Problem: Search the records below for the word "imageurl". Copy each line where it occurs.

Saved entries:
::::::

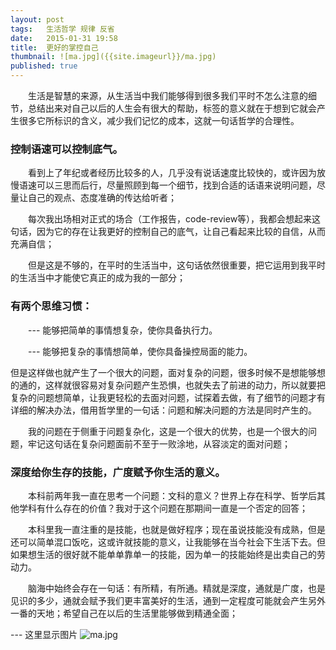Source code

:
 ```yaml
---
layout:	post
tags:	生活哲学 规律 反省
date:	2015-01-31 19:58
title:	更好的掌控自己 
thumbnail: ![ma.jpg]({{site.imageurl}}/ma.jpg)
published: true
---
```


　　生活是智慧的来源，从生活当中我们能够得到很多我们平时不怎么注意的细节，总结出来对自己以后的人生会有很大的帮助，标签的意义就在于想到它就会产生很多它所标识的含义，减少我们记忆的成本，这就一句话哲学的合理性。

<!-- more -->

### 控制语速可以控制底气。

　　看到上了年纪或者经历比较多的人，几乎没有说话速度比较快的，或许因为放慢语速可以三思而后行，尽量照顾到每一个细节，找到合适的话语来说明问题，尽量让自己的观点、态度准确的传达给听者；

　　每次我出场相对正式的场合（工作报告，code-review等），我都会想起来这句话，因为它的存在让我更好的控制自己的底气，让自己看起来比较的自信，从而充满自信；

　　但是这是不够的，在平时的生活当中，这句话依然很重要，把它运用到我平时的生活当中才能使它真正的成为我的一部分；

### 有两个思维习惯：

　　--- 能够把简单的事情想复杂，使你具备执行力。

　　--- 能够把复杂的事情想简单，使你具备操控局面的能力。

但是这样做也就产生了一个很大的问题，面对复杂的问题，很多时候不是想能够想的通的，这样就很容易对复杂问题产生恐惧，也就失去了前进的动力，所以就要把复杂的问题想简单，让我更轻松的去面对问题，试探着去做，有了细节的问题才有详细的解决办法，借用哲学里的一句话：问题和解决问题的方法是同时产生的。

　　我的问题在于侧重于问题复杂化，这是一个很大的优势，也是一个很大的问题，牢记这句话在复杂问题面前不至于一败涂地，从容淡定的面对问题；

### 深度给你生存的技能，广度赋予你生活的意义。

　　本科前两年我一直在思考一个问题：文科的意义？世界上存在科学、哲学后其他学科有什么存在的价值？我对于这个问题在那期间一直是一个否定的回答；

　　本科里我一直注重的是技能，也就是做好程序；现在虽说技能没有成熟，但是还可以简单混口饭吃，这或许就技能的意义，让我能够在当今社会下生活下去。但如果想生活的很好就不能单单靠单一的技能，因为单一的技能始终是出卖自己的劳动力。

　　脑海中始终会存在一句话：有所精，有所通。精就是深度，通就是广度，也是见识的多少，通就会赋予我们更丰富美好的生活，通到一定程度可能就会产生另外一番的天地；希望自己在以后的生活里能够做到精通全面；

--- 这里显示图片
![ma.jpg]({{site.imageurl}}/ma.jpg)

::::::

Answer to this task:
thumbnail: ![ma.jpg]({{site.imageurl}}/ma.jpg)
![ma.jpg]({{site.imageurl}}/ma.jpg)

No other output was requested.